**Aim of the exercise**: All lines below are to be transcribed exactly.

-=-=-=-=-

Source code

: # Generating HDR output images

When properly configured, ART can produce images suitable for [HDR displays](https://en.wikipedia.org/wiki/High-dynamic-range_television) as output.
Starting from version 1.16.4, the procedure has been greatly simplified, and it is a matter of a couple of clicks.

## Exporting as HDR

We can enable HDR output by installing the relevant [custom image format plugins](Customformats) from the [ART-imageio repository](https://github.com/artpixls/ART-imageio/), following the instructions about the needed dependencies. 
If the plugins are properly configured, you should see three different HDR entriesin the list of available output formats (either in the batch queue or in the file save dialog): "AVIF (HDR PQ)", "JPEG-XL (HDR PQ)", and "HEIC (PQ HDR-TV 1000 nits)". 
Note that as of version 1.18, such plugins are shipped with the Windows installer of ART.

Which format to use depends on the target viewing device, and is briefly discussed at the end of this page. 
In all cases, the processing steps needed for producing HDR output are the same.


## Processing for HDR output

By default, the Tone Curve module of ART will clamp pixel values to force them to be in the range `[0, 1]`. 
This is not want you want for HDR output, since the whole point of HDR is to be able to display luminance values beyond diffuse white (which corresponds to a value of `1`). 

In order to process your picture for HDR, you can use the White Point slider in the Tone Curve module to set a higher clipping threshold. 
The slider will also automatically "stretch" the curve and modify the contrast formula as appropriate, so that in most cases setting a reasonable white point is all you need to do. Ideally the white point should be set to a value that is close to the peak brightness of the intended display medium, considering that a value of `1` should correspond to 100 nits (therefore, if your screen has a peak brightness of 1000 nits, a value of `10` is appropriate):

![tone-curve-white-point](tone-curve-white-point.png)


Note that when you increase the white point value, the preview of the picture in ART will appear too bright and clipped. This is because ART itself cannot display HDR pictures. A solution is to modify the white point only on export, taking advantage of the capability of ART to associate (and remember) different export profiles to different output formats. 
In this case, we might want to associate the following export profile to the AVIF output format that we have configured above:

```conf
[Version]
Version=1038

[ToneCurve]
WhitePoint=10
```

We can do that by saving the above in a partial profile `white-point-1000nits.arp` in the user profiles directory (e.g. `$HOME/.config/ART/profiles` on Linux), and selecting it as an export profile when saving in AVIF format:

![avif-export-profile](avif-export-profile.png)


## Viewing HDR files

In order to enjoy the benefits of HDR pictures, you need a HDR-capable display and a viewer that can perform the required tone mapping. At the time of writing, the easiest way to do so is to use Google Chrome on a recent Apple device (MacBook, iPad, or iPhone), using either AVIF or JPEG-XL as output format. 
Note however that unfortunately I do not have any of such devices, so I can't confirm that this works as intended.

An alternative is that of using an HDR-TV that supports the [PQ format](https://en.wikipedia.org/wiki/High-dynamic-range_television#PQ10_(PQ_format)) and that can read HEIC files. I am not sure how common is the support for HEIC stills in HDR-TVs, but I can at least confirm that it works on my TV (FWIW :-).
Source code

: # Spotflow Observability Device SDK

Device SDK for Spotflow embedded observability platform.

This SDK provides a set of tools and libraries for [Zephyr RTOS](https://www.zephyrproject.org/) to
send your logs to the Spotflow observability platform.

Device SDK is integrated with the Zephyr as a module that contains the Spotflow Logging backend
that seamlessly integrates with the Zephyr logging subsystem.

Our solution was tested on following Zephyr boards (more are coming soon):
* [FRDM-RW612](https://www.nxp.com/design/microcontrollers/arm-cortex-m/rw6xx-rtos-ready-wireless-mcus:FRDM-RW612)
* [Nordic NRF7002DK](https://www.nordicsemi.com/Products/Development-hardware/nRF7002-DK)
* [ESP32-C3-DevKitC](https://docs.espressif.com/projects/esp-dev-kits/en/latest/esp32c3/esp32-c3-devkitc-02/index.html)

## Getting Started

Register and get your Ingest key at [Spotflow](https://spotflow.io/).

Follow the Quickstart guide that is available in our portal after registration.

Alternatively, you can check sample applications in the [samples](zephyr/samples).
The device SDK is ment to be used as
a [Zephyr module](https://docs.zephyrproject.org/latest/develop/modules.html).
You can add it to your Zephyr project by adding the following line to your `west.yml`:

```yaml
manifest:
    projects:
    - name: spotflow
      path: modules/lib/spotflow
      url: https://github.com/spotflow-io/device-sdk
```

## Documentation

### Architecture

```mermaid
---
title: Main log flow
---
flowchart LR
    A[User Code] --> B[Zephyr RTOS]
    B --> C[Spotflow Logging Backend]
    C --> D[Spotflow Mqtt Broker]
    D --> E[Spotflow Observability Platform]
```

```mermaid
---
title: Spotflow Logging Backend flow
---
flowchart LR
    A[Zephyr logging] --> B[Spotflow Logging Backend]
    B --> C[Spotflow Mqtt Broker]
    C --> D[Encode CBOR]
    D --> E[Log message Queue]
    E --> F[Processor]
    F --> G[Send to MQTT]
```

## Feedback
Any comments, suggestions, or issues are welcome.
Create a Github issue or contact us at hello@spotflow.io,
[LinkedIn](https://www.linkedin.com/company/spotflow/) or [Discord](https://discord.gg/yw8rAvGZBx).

-=-=-=-=-

**Final answer**:
Source code

: # Generating HDR output images

When properly configured, ART can produce images suitable for [HDR displays](https://en.wikipedia.org/wiki/High-dynamic-range_television) as output.
Starting from version 1.16.4, the procedure has been greatly simplified, and it is a matter of a couple of clicks.

## Exporting as HDR

We can enable HDR output by installing the relevant [custom image format plugins](Customformats) from the [ART-imageio repository](https://github.com/artpixls/ART-imageio/), following the instructions about the needed dependencies. 
If the plugins are properly configured, you should see three different HDR entriesin the list of available output formats (either in the batch queue or in the file save dialog): "AVIF (HDR PQ)", "JPEG-XL (HDR PQ)", and "HEIC (PQ HDR-TV 1000 nits)". 
Note that as of version 1.18, such plugins are shipped with the Windows installer of ART.

Which format to use depends on the target viewing device, and is briefly discussed at the end of this page. 
In all cases, the processing steps needed for producing HDR output are the same.


## Processing for HDR output

By default, the Tone Curve module of ART will clamp pixel values to force them to be in the range `[0, 1]`. 
This is not want you want for HDR output, since the whole point of HDR is to be able to display luminance values beyond diffuse white (which corresponds to a value of `1`). 

In order to process your picture for HDR, you can use the White Point slider in the Tone Curve module to set a higher clipping threshold. 
The slider will also automatically "stretch" the curve and modify the contrast formula as appropriate, so that in most cases setting a reasonable white point is all you need to do. Ideally the white point should be set to a value that is close to the peak brightness of the intended display medium, considering that a value of `1` should correspond to 100 nits (therefore, if your screen has a peak brightness of 1000 nits, a value of `10` is appropriate):

![tone-curve-white-point](tone-curve-white-point.png)


Note that when you increase the white point value, the preview of the picture in ART will appear too bright and clipped. This is because ART itself cannot display HDR pictures. A solution is to modify the white point only on export, taking advantage of the capability of ART to associate (and remember) different export profiles to different output formats. 
In this case, we might want to associate the following export profile to the AVIF output format that we have configured above:

```conf
[Version]
Version=1038

[ToneCurve]
WhitePoint=10
```

We can do that by saving the above in a partial profile `white-point-1000nits.arp` in the user profiles directory (e.g. `$HOME/.config/ART/profiles` on Linux), and selecting it as an export profile when saving in AVIF format:

![avif-export-profile](avif-export-profile.png)


## Viewing HDR files

In order to enjoy the benefits of HDR pictures, you need a HDR-capable display and a viewer that can perform the required tone mapping. At the time of writing, the easiest way to do so is to use Google Chrome on a recent Apple device (MacBook, iPad, or iPhone), using either AVIF or JPEG-XL as output format. 
Note however that unfortunately I do not have any of such devices, so I can't confirm that this works as intended.

An alternative is that of using an HDR-TV that supports the [PQ format](https://en.wikipedia.org/wiki/High-dynamic-range_television#PQ10_(PQ_format)) and that can read HEIC files. I am not sure how common is the support for HEIC stills in HDR-TVs, but I can at least confirm that it works on my TV (FWIW :-).
Source code

: # Spotflow Observability Device SDK

Device SDK for Spotflow embedded observability platform.

This SDK provides a set of tools and libraries for [Zephyr RTOS](https://www.zephyrproject.org/) to
send your logs to the Spotflow observability platform.

Device SDK is integrated with the Zephyr as a module that contains the Spotflow Logging backend
that seamlessly integrates with the Zephyr logging subsystem.

Our solution was tested on following Zephyr boards (more are coming soon):
* [FRDM-RW612](https://www.nxp.com/design/microcontrollers/arm-cortex-m/rw6xx-rtos-ready-wireless-mcus:FRDM-RW612)
* [Nordic NRF7002DK](https://www.nordicsemi.com/Products/Development-hardware/nRF7002-DK)
* [ESP32-C3-DevKitC](https://docs.espressif.com/projects/esp-dev-kits/en/latest/esp32c3/esp32-c3-devkitc-02/index.html)

## Getting Started

Register and get your Ingest key at [Spotflow](https://spotflow.io/).

Follow the Quickstart guide that is available in our portal after registration.

Alternatively, you can check sample applications in the [samples](zephyr/samples).
The device SDK is ment to be used as
a [Zephyr module](https://docs.zephyrproject.org/latest/develop/modules.html).
You can add it to your Zephyr project by adding the following line to your `west.yml`:

```yaml
manifest:
    projects:
    - name: spotflow
      path: modules/lib/spotflow
      url: https://github.com/spotflow-io/device-sdk
```

## Documentation

### Architecture

```mermaid
---
title: Main log flow
---
flowchart LR
    A[User Code] --> B[Zephyr RTOS]
    B --> C[Spotflow Logging Backend]
    C --> D[Spotflow Mqtt Broker]
    D --> E[Spotflow Observability Platform]
```

```mermaid
---
title: Spotflow Logging Backend flow
---
flowchart LR
    A[Zephyr logging] --> B[Spotflow Logging Backend]
    B --> C[Spotflow Mqtt Broker]
    C --> D[Encode CBOR]
    D --> E[Log message Queue]
    E --> F[Processor]
    F --> G[Send to MQTT]
```

## Feedback
Any comments, suggestions, or issues are welcome.
Create a Github issue or contact us at hello@spotflow.io,
[LinkedIn](https://www.linkedin.com/company/spotflow/) or [Discord](https://discord.gg/yw8rAvGZBx).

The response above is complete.